Andy White – How Things Are – album review Folk Words

‘How Things Are’ from singer-songwriter Andy White – telling tales of truth

So you devote an entire album to answer the question ‘How are things?’ There’s a thousand ways that could go wrong. Not this one. ‘How Things Are’ from singer-songwriter Andy White mixes folk, pop and rock with powerful lyrics to forge an album that despite opening personal anguish and suffering to wider inspection makes a statement anyone can share. Clearly a personal catharsis, Observations and Comment this album tells its tales with truth and never once wallows in self-pity, it simply expounds feelings many wish they could articulate in an equally lucid way.

The ireful opening testimonial rock-drive of ‘Driftin’’ slips easily into the simpler stripped-back, resigned and sombre narrative of ‘Separation Street’. The journey reflects, looking back through the melodic hook and pop-ballad feel of ‘You Got Me at Hello’ and delves deep through ‘Band of Gold’ into a past with a less than rose-tinted view. These are
songs written by a man willing to share a level of intimacy and hurt. There are no raging rants nor self-obsessed sorrow, there’s only words and music that offer much.

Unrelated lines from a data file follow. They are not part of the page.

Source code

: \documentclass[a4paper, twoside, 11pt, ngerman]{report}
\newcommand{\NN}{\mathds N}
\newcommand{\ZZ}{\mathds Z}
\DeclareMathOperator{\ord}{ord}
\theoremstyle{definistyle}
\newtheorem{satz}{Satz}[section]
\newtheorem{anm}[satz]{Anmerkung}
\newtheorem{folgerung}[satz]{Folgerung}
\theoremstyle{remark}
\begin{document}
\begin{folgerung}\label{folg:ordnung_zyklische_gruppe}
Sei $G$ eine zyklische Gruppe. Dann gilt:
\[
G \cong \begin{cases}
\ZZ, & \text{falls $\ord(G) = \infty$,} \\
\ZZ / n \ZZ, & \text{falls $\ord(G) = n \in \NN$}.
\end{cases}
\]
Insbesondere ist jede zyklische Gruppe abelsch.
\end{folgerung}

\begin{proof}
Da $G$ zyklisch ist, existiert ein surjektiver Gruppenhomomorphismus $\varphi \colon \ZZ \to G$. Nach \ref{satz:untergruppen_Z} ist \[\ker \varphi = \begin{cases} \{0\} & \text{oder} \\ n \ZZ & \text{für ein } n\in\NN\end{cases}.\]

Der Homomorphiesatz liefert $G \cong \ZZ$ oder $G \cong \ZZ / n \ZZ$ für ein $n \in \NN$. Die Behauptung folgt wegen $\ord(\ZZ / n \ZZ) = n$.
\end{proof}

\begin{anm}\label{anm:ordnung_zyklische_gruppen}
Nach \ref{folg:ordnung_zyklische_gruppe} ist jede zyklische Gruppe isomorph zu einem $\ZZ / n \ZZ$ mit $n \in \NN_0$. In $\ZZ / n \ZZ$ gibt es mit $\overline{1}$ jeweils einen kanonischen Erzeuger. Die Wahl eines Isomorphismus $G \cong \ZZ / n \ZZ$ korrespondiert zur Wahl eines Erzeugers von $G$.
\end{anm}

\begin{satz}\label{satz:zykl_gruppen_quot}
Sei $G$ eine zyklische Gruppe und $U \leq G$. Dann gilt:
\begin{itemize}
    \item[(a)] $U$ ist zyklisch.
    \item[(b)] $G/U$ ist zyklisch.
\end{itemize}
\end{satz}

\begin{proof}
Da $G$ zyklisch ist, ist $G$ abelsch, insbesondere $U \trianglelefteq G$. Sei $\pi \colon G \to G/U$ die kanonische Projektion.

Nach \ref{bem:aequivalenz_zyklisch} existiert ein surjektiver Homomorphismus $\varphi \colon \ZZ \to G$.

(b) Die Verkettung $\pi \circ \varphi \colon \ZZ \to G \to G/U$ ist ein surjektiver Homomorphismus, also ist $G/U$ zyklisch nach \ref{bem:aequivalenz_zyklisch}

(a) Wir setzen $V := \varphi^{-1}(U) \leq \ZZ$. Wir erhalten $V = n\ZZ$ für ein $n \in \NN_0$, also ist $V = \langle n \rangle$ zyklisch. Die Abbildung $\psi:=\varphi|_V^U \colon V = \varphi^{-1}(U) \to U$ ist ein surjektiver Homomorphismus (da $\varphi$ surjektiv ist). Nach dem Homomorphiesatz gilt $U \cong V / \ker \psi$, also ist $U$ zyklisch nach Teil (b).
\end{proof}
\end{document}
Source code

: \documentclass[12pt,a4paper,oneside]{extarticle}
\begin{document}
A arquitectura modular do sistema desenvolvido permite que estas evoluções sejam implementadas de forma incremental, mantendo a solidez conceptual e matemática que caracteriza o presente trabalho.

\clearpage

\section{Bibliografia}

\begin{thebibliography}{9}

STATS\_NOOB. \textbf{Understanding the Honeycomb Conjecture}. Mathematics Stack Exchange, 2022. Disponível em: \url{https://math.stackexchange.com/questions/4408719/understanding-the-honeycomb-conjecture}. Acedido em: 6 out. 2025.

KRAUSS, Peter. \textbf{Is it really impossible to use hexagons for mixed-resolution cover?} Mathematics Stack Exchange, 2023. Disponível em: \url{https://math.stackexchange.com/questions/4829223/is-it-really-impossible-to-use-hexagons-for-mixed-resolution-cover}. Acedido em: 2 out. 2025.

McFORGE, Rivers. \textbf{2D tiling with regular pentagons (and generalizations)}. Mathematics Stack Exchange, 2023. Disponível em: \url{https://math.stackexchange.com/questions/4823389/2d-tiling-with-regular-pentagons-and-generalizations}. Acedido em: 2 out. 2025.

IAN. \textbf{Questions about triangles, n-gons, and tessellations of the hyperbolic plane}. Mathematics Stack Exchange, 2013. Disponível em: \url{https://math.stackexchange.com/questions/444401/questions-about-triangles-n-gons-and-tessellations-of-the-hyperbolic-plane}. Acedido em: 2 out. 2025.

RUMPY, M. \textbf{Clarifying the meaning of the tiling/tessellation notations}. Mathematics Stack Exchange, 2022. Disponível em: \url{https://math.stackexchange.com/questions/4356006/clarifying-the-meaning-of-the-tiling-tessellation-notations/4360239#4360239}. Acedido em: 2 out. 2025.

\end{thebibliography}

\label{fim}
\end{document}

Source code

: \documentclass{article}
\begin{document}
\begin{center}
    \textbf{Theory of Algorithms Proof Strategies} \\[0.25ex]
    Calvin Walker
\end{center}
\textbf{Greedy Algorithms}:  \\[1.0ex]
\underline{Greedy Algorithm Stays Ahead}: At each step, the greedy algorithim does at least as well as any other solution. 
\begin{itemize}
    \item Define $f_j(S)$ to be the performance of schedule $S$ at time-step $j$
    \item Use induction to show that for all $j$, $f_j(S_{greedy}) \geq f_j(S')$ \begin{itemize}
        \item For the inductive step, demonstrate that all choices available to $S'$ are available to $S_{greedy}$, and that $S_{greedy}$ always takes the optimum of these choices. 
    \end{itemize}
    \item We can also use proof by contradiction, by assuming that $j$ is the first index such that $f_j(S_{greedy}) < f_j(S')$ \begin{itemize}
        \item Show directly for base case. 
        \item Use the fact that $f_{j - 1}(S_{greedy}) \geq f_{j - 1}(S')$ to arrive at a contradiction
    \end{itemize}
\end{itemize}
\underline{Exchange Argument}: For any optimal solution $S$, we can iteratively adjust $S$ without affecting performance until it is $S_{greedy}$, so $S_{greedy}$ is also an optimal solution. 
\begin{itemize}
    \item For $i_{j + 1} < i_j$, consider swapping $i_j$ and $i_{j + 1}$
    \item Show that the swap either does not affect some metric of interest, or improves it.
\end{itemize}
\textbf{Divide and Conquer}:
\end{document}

A testament to ‘not seeing it coming’, ‘All it Does is Rain’ sounds its warning through warm guitar and soft strings. The lyrics take on a tougher tone with the painful passages of ‘Closest Thing to Heaven’ – bare and unadorned, and the final rejection within ‘Picture of You’ – intense yes, but that only makes the message clearer.

Any familiarity with its themes could make ‘How Things Are’ a hard listen. A stronghold of sincerity or a palace of pain, whatever it’s a damn fine album.